Jedes Jahr steht unter einem anderen Stern. 2024 waren es zwei. Der erste heißt „Taylor Sheridan“ – ein Überriese (ja, diesen Sternentyp gibt es!) mit enormer Leuchtkraft. Der zweite heißt „Franchise“ und der wiederum ist ein Unterriese.
Gelistet werden im folgenden Beitrag die besten Serien des zurückliegenden Jahres. Kinofilme werden diesmal nicht berücksichtigt. Dass der Verfasser seit fünf Jahren kein Kino mehr besucht hat und Kinofilme nur noch gelegentlich streamt, ist bedauerlich, spiegelt aber den zeitlichen Aufwand beim Sichten von Serien wider.
Parasitäre Erzählungen
Würde der Verfasser keine Liste führen, hätte er rein subjektiv das Gefühl, in 2024 nur Serien von Taylor Sheridan gesehen zu haben. Das ist nicht der Fall, aber da bereits „Landman“ auf der to-do-Liste steht, stellt sich das Gefühl der Dauerpräsenz sofort wieder ein.

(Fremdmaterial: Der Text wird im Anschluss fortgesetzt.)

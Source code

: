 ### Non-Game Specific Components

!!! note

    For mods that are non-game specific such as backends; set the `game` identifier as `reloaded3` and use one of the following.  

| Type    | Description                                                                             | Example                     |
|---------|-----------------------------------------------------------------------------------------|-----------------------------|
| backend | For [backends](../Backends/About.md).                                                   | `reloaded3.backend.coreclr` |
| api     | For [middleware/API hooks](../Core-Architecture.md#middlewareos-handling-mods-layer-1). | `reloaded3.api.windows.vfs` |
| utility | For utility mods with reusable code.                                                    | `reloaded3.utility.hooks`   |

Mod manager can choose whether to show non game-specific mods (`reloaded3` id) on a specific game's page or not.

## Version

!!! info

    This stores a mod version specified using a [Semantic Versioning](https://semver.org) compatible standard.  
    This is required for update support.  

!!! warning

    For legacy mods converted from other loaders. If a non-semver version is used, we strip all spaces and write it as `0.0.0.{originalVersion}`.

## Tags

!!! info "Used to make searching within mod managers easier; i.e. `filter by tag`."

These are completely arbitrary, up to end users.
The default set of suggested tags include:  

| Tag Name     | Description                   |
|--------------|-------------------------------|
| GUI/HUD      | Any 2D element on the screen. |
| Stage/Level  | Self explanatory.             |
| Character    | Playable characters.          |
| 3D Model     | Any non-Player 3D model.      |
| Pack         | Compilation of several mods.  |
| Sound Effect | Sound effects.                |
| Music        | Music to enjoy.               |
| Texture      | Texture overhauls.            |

Ein Franchise ist in der schillernden Welt der Filme und der Serien dagegen eine ökonomische Strategie. Ist eine Serie quotenstark und das World Building mitreißend, wird der Markt mit Spin-Offs, Prequels und Sequels zugepflastert. Gut, Taylor Sheridan macht das auch.
Gemeint ist an dieser Stelle aber die Welt der Untoten, denn 2024 tauchte der totgesagte „The Walking Dead“-Kosmos trotz aller Unkenrufe mit zwei Spin-Offs und einem Sequel wieder auf. Obwohl die Quoten seit Jahren im Keller sind.

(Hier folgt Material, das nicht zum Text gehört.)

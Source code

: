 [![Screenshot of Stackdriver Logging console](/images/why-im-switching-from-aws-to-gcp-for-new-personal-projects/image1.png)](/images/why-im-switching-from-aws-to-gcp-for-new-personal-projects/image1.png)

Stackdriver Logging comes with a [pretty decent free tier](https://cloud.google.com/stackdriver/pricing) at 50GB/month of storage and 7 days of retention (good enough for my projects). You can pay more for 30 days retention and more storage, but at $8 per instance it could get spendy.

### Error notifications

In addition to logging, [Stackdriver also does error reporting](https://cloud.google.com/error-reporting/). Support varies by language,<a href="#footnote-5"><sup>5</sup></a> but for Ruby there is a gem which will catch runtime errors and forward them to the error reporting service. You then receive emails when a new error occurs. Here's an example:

Ein Franchise wie TWD lebt nicht davon, dass man das Rad neu erfindet. Im Gegenteil. Auch die Prequels von „Game of Thrones“ und „Der Herr der Ringe“ sind wie TWD parasitäre Erzählungen, die die grandiosen Vorbilder gnadenlos auspressen. Und leider ist nicht alles gut, was man zu sehen bekommt. „House of the Dragon“ war so schlecht, dass der Rezensent sich die zweite Staffel ersparte. „Die Ringe der Macht“ konnten dagegen in der zweiten Staffel zulegen, auch weil man sich dank einer stringenten Story an die erdrückende Menge von Figuren schnell gewöhnt hatte. Und TDW? Gut bis durchschnittlich. Immerhin.

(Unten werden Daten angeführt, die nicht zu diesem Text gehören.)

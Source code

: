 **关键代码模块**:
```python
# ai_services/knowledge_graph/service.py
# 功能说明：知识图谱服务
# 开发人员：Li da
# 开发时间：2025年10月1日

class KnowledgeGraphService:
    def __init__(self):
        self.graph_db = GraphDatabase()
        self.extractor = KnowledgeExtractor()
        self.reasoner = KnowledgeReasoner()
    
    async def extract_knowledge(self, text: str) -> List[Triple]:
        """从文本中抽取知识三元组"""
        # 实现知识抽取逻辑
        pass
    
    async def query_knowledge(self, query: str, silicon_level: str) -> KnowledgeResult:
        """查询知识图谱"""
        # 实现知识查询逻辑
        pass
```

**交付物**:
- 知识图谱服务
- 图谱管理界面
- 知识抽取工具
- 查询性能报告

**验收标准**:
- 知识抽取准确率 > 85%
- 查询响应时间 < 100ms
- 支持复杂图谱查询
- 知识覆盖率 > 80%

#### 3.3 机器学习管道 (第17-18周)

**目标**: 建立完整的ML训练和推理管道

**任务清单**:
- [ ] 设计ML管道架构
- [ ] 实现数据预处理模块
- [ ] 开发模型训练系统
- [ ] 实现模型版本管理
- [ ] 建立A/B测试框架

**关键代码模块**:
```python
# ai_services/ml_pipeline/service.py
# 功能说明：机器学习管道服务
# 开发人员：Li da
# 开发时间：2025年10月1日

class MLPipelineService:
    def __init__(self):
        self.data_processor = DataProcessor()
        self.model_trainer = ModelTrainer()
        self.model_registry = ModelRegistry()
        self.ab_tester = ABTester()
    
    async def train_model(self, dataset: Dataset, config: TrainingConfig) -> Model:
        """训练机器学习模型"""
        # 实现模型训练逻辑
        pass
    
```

Im „Star Trek“-Franchise findet dagegen ein spürbarer Rückzug statt. Man konzentriert auf erfolgreiche Projekte, auf die man leider sehr lange warten muss. „Star Trek: Discovery“ hat sich 2024 von uns verabschiedet. Die Serie begann als Prequel und endete als Sequel. Das war mutig, denn die Networks und Streamingdienste finanzieren lieber Prequels. Die sind leichter zu erzählen. Die „Discovery“ machte dagegen einen Sprung in die Zukunft.
Was daraus zu lernen ist: das Weitererzählen kanonisierte Geschichten ist grundsätzlich besser. Nicht immer muss man wissen, was vorher geschah. Nun aber die besten neun Serien des Jahres, wobei der Verfasser auch Serien berücksichtigte, die er mit Verspätung ausgewertet hat.
Platz 1: Reservation Dogs
Kreiert wurden die drei Staffeln der Disney-Serie von Taika Waititi („Thor: Tag der Entscheidung“, 2017; „Jojo Rabbit“, 2020: Oscar für das beste adaptierte Drehbuch) und dem zum Stamm der Seminolen gehörenden Sterlin Harjo. „Reservation Dogs“ erzählt von der komplizierten Identitätssuche einer Gruppe von indigenen Jugendlichen. Der junge Bear (D’Pharaoh Woon-A-Tai) und seine Freunde Elora (Debery Jacobs), Willie Jack (Paulina Alexis) und der sanftmütige sowie hochintelligente Cheese (Lane Factor) leben als Kleinganoven in einem Reservat in Oklahoma in den Tag hinein. Perspektivlos und ohne Job, aber voller Träume und Visionen. Bear und seine Gang, die Rez Dogs, haben zwar Teile der weißen Kultur assimiliert, werden aber immer wieder mit den Riten und Traditionen ihres Stammes konfrontiert – erst recht als Bear der Geist eines Kriegers erscheint, der es sich zur Aufgabe gemacht hat, ziellose Stammesmitglieder auf den richtigen Weg zu bringen.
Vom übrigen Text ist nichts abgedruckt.